Алина смеялась до слез. К столу она пришла с красивым томом серии «Плеяды». «Алина, смотри не запачкай книгу!» — говорила мать, подавая очередное блюдо, а она вспоминала, что львы не ели три дня. Ее отец смеялся, но Мари Берже не была уверена, что смеяться над Виктором Гюго прилично. Он ведь член Французской академии! За едой чувство неловкости усилилось, и, когда совсем разошедшаяся Алина сочинила новый, нахально-дерзкий конец, в котором голод побеждал и Даниил был съеден («Надменно глядя в потемневшие небеса, хищники мощно и глухо рычали, переваривая добычу…»), Эдуар, всегда настроенный на волну настроения жены, почувствовал ее смущение. Когда Алина начала описывать, как «..луна, белая на черном небосводе, трепещет от богохульства, а Господь смотрит на Даниила и говорит ему: «Не бойся!» И Гнев Господень гремит, смешиваясь с рычанием львов…» — он вмешался и остановил дочь.
— Боже милосердный! — воскликнул Орланда. — Я был талантлив в те времена! Муки титанов были не столь ужасны!

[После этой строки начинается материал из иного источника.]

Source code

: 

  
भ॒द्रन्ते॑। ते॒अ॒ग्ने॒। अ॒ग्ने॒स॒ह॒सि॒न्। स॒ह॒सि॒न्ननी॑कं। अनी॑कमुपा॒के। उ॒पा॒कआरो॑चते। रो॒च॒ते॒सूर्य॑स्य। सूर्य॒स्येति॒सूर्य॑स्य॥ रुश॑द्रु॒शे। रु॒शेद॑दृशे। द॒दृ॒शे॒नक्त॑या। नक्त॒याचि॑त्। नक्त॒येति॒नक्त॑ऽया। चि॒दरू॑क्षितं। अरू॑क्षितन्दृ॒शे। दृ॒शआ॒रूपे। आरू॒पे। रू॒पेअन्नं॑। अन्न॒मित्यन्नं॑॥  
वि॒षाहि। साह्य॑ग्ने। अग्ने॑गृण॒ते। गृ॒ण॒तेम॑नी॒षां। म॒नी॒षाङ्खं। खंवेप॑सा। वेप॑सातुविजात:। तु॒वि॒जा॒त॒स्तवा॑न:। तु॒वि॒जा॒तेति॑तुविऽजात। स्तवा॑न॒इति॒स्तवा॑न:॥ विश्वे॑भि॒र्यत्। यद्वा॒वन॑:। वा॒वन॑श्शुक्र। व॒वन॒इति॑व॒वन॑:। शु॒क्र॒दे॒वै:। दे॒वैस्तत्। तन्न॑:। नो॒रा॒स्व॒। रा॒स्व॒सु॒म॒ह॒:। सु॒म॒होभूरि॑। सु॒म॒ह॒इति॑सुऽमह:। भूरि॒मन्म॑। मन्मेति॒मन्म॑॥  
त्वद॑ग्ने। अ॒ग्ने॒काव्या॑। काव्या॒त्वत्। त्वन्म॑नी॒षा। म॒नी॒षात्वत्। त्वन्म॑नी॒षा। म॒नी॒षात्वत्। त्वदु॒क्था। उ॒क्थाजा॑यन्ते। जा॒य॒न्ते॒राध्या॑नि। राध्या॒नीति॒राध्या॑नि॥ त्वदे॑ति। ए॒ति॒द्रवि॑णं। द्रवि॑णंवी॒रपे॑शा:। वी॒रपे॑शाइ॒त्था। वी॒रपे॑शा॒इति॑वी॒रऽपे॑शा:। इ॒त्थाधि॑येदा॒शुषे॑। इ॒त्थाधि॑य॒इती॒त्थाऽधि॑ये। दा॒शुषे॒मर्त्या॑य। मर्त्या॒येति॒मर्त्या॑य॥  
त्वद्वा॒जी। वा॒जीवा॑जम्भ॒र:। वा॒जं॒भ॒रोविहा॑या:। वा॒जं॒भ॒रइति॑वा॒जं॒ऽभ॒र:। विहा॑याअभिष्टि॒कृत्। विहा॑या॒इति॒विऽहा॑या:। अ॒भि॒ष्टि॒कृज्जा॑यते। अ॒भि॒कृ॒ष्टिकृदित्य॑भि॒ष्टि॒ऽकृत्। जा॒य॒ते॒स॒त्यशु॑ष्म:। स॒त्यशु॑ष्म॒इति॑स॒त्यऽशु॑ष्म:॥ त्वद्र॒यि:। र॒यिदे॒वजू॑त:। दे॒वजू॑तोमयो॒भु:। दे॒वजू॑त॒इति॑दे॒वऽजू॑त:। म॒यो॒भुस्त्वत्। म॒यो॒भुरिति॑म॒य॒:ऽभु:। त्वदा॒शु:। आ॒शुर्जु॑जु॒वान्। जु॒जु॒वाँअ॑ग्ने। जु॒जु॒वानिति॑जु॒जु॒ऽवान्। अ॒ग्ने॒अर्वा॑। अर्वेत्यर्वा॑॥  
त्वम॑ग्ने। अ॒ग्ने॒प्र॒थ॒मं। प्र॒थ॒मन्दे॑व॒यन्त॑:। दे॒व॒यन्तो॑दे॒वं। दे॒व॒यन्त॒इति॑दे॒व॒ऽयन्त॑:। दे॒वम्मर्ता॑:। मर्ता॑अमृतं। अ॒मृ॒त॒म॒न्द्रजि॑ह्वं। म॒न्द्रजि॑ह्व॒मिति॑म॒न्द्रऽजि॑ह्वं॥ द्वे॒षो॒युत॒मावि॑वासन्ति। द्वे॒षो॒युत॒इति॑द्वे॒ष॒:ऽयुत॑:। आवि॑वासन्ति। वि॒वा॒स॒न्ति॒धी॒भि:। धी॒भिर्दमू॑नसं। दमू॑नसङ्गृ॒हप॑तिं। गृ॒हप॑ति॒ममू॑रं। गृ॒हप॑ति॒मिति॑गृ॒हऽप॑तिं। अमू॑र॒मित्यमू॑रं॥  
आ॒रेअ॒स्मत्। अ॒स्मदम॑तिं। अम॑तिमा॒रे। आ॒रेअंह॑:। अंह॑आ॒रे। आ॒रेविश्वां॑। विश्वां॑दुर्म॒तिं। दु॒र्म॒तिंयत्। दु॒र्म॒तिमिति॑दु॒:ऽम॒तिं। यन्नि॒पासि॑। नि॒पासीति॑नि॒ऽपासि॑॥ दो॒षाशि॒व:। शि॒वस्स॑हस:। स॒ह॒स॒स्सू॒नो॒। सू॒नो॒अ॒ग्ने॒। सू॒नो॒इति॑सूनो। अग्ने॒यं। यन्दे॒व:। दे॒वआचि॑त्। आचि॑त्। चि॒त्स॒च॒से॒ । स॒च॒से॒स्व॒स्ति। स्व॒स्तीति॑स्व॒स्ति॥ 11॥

— Ни голоса взбесившихся вулканов!
— Итак, ты представляешь себе мою тоску «перед лицом» этого антрекота! Инстинкт толкал меня к суровому внутреннему конфликту: с одной стороны — зверский голод, с другой — восставшая плоть. О, жестокая схватка противоборствующих желаний! Задержись я перед тарелкой — упустил бы чудо, рвани я за мужиком — остался бы голодным! Такие моменты причиняют жгучую боль: разум находится под властью могучих сил, он задыхается… посреди бурь, нужно бежать или все потерять, нельзя одновременно и пожрать, и потрахаться, извини меня, герой поднимается, исхлестанный бурей, молнии сверкают вокруг его бледного лба. Где горчица?
— Где всегда. И что же ты выбрал?
— Я придавил несколько банкнот стаканом и ушел, зажав в лапе отбивную.
— Только не говори, что подгреб к объекту твоих желаний, вгрызаясь в мясо!
— Я съел его на стометровке.
— Нет, — сказала Алина, — александрийский стих фальшив, если орфография верна.
Смеющийся Орланда наконец закончил сооружать себе бутерброд, а она направилась в ванную.
— Мясо было худосочное, такое, что — четыре жевка, четыре глотка — и я был готов к любви и излишествам, — объяснил он, присоединяясь к ней.
— Надеюсь, ты не станешь сочинять стихов — твои рифмы ужасны!
— Увы! Я — как ты, силен в ритмике и полный профан в рифмовке.
Ванна наполнялась, пока Алина раздевалась. Орланда, сидя в шезлонге, внимательно ее разглядывал.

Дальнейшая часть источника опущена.